The company now doesn’t see a substantial trigger for a change in its cost base, but as it rolls out a new product, which CEO Rajiv Pancholy described as “Huge”, but declined to talk about what exactly it is, the company says that capital expenditure (CapEx) will increase, gradually. “This will be a limited scale entry.”
Notes from the concall (somewhat paraphrased):
Content costs and RBT
“We have continued to grow our business on a daily monthly and quarterly basis. We’ve added to the customer base. Fairly recently, we crossed a threshold of 16 million paying RBT subscribers, and one quarter ahead of our own internal schedule. ”
“The content cost has gone up, and what happens is that the margins improve over a period of time. We’ll see gross margins at a company level improve by 2-3%, which will be driven by volume growth.”
“We’re a significant buyer of content globally, especially music, and a senior executive has been hired who has to renegotiate the content costs on a global basis. We are responsible for acquiring content so it shows up as a part of our gross margin. If you look at the last two quarters, our gross margin has come down, but this is the lowest that we believe that you’ll see our gross margins at.”
Outlook on growth and the capital needs to generate that growth
“Each one of our regions is looking for growth, and we’ve seen a very healthy growth in Europe. We’ve seen some reduction in Africa. These are market specific fluctuations. We don’t require that much capital on the basis of our existing product portfolio, but we’ll require CapEx when we roll out new products. The non RBT business has grown a lot faster than the RBT, and growth is coming from Europe. What we’ve done at RBT is somewhat stale, and what we roll out will make a difference.
9 Month CapEx this year was Rs 9 Crore. In the last quarter of the year (Q4), it will not be more than Rs 5 crore.

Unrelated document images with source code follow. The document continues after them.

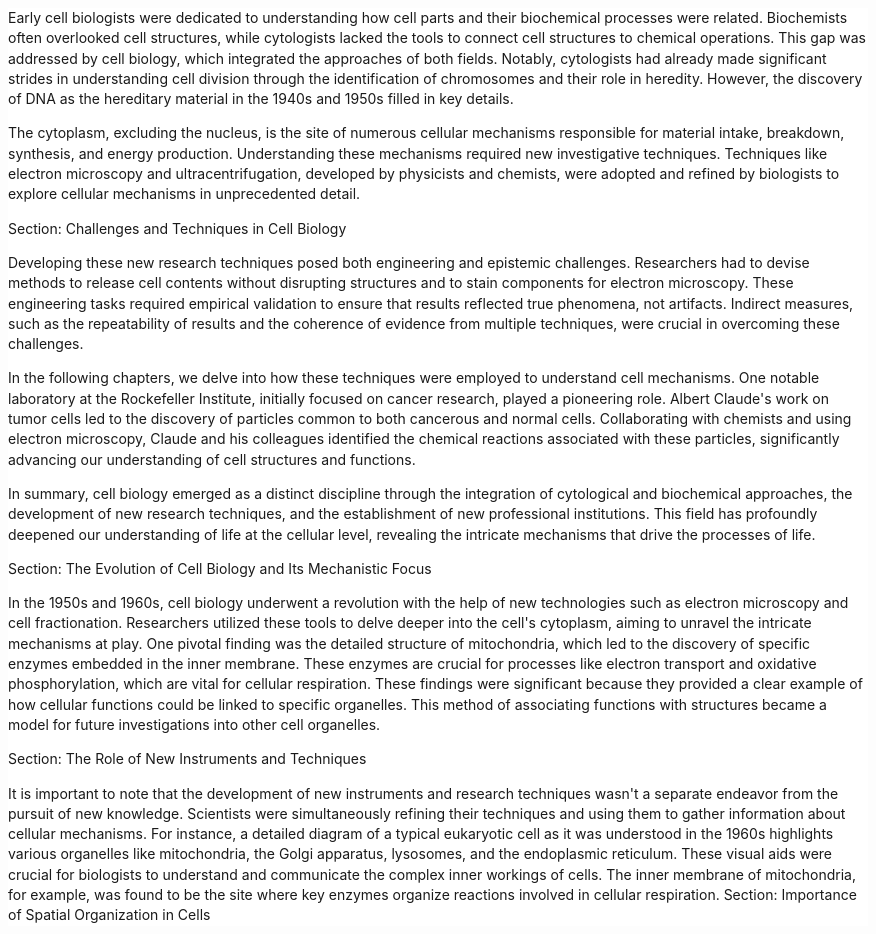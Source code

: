 Early cell biologists were dedicated to understanding how cell parts and their biochemical processes were related. Biochemists often overlooked cell structures, while cytologists lacked the tools to connect cell structures to chemical operations. This gap was addressed by cell biology, which integrated the approaches of both fields. Notably, cytologists had already made significant strides in understanding cell division through the identification of chromosomes and their role in heredity. However, the discovery of DNA as the hereditary material in the 1940s and 1950s filled in key details.

The cytoplasm, excluding the nucleus, is the site of numerous cellular mechanisms responsible for material intake, breakdown, synthesis, and energy production. Understanding these mechanisms required new investigative techniques. Techniques like electron microscopy and ultracentrifugation, developed by physicists and chemists, were adopted and refined by biologists to explore cellular mechanisms in unprecedented detail.

Section: Challenges and Techniques in Cell Biology

Developing these new research techniques posed both engineering and epistemic challenges. Researchers had to devise methods to release cell contents without disrupting structures and to stain components for electron microscopy. These engineering tasks required empirical validation to ensure that results reflected true phenomena, not artifacts. Indirect measures, such as the repeatability of results and the coherence of evidence from multiple techniques, were crucial in overcoming these challenges.

In the following chapters, we delve into how these techniques were employed to understand cell mechanisms. One notable laboratory at the Rockefeller Institute, initially focused on cancer research, played a pioneering role. Albert Claude's work on tumor cells led to the discovery of particles common to both cancerous and normal cells. Collaborating with chemists and using electron microscopy, Claude and his colleagues identified the chemical reactions associated with these particles, significantly advancing our understanding of cell structures and functions.

In summary, cell biology emerged as a distinct discipline through the integration of cytological and biochemical approaches, the development of new research techniques, and the establishment of new professional institutions. This field has profoundly deepened our understanding of life at the cellular level, revealing the intricate mechanisms that drive the processes of life.

Section: The Evolution of Cell Biology and Its Mechanistic Focus

In the 1950s and 1960s, cell biology underwent a revolution with the help of new technologies such as electron microscopy and cell fractionation. Researchers utilized these tools to delve deeper into the cell's cytoplasm, aiming to unravel the intricate mechanisms at play. One pivotal finding was the detailed structure of mitochondria, which led to the discovery of specific enzymes embedded in the inner membrane. These enzymes are crucial for processes like electron transport and oxidative phosphorylation, which are vital for cellular respiration. These findings were significant because they provided a clear example of how cellular functions could be linked to specific organelles. This method of associating functions with structures became a model for future investigations into other cell organelles.

Section: The Role of New Instruments and Techniques

It is important to note that the development of new instruments and research techniques wasn't a separate endeavor from the pursuit of new knowledge. Scientists were simultaneously refining their techniques and using them to gather information about cellular mechanisms. For instance, a detailed diagram of a typical eukaryotic cell as it was understood in the 1960s highlights various organelles like mitochondria, the Golgi apparatus, lysosomes, and the endoplasmic reticulum. These visual aids were crucial for biologists to understand and communicate the complex inner workings of cells. The inner membrane of mitochondria, for example, was found to be the site where key enzymes organize reactions involved in cellular respiration.
Section: Importance of Spatial Organization in Cells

Converged VAS: is the competition intense and is Onmobile indispensible?
“Indispensable is a pretty large word. We are a key player in content VAS. The pie is pretty large, and the storefronts get aggregated to a vendor like us. We are a key player in that market. It’s millions, and at hundreds of million for the operator and we are a subset of that ecosystem.”
Note: what is converged VAS? When we had asked Pancholy last quarter, he was evasive:
“It’s a bundle of offerings and content that consumers like to consume. Mobile consumers include things like wall papers and other things people use to dress their smartphones and information they like to get. But that’s the extent to which I should go into describing the product. This is turning out to be quite a growth story in Europe principally at this point in time, but also in Africa.”
If it’s wallpapers, ringtones etc, then ‘Converged VAS’ just a fancy name for content, and there are avenues other than operator stores for this.
“We’re in the fourth year of a five year contract, and hopefully, in the next and next to next quarter, we’ll get back with updates.”
– LatAm is 20-23%. Developed Markets is 40% of revenues. India is 23%. Emerging markets is rest.
Currency fluctuation uncertainty
– The one unknown for us is that there is currency fluctuation going on right now.
Livewire nears breakeven
We’re close to a breakeven situation, and expect to a fully breakeven point. When we acquired Livewire, it wasn’t just for the US market. We got a platform that is driving Europe for us. We’re on track to be EBITDA positive. There’s a lot of new growth coming from this platform. Revenue has gone up over Q2. The growth in CVAS in Europe is linked directly to the platforms that we acquired with LiveWire.